:: Exercise goal ::
Using the entries below, write out the line with "of code by reducing", the line with "of a function, for example.", and every line in between, exactly as each is written.

:: Data for this task ::
+ + +

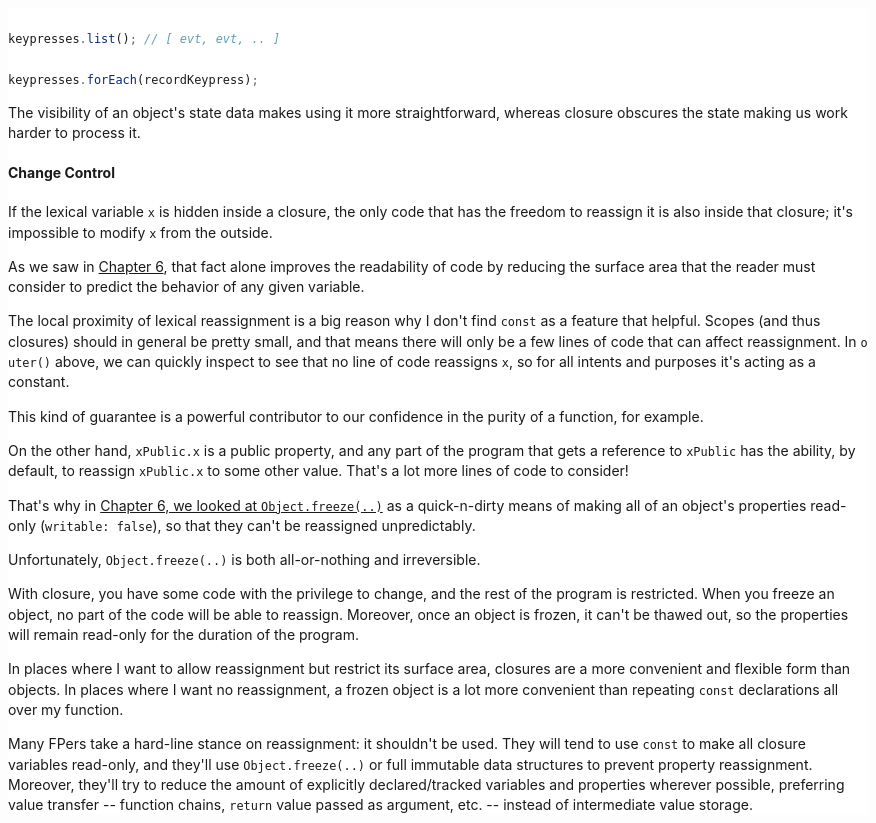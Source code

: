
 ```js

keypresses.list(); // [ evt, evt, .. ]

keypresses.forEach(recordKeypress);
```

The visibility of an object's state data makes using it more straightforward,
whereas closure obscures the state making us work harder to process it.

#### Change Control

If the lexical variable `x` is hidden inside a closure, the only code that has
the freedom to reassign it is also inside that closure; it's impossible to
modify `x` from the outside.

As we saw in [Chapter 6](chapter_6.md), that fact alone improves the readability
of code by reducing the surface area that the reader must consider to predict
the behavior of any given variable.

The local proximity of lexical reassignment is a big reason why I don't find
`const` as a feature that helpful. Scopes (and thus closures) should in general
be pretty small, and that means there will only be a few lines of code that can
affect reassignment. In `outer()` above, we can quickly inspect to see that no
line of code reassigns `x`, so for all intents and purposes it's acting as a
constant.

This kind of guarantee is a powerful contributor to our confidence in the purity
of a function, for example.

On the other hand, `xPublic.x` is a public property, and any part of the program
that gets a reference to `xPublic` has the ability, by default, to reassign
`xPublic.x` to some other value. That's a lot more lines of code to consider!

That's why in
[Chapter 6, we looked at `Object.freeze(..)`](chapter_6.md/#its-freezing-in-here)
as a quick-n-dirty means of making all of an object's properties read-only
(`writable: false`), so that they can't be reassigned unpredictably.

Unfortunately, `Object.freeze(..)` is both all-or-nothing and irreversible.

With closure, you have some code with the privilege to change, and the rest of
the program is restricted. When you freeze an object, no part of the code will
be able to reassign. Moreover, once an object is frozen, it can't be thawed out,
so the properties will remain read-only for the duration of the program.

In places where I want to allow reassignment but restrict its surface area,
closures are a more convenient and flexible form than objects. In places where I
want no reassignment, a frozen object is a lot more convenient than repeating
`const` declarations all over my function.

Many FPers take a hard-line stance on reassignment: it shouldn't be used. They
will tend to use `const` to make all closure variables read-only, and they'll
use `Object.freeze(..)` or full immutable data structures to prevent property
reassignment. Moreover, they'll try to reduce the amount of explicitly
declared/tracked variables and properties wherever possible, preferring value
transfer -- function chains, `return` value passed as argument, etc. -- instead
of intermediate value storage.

+ + +

:: Answer to this task ::
of code by reducing the surface area that the reader must consider to predict
the behavior of any given variable.

The local proximity of lexical reassignment is a big reason why I don't find
`const` as a feature that helpful. Scopes (and thus closures) should in general
be pretty small, and that means there will only be a few lines of code that can
affect reassignment. In `outer()` above, we can quickly inspect to see that no
line of code reassigns `x`, so for all intents and purposes it's acting as a
constant.

This kind of guarantee is a powerful contributor to our confidence in the purity
of a function, for example.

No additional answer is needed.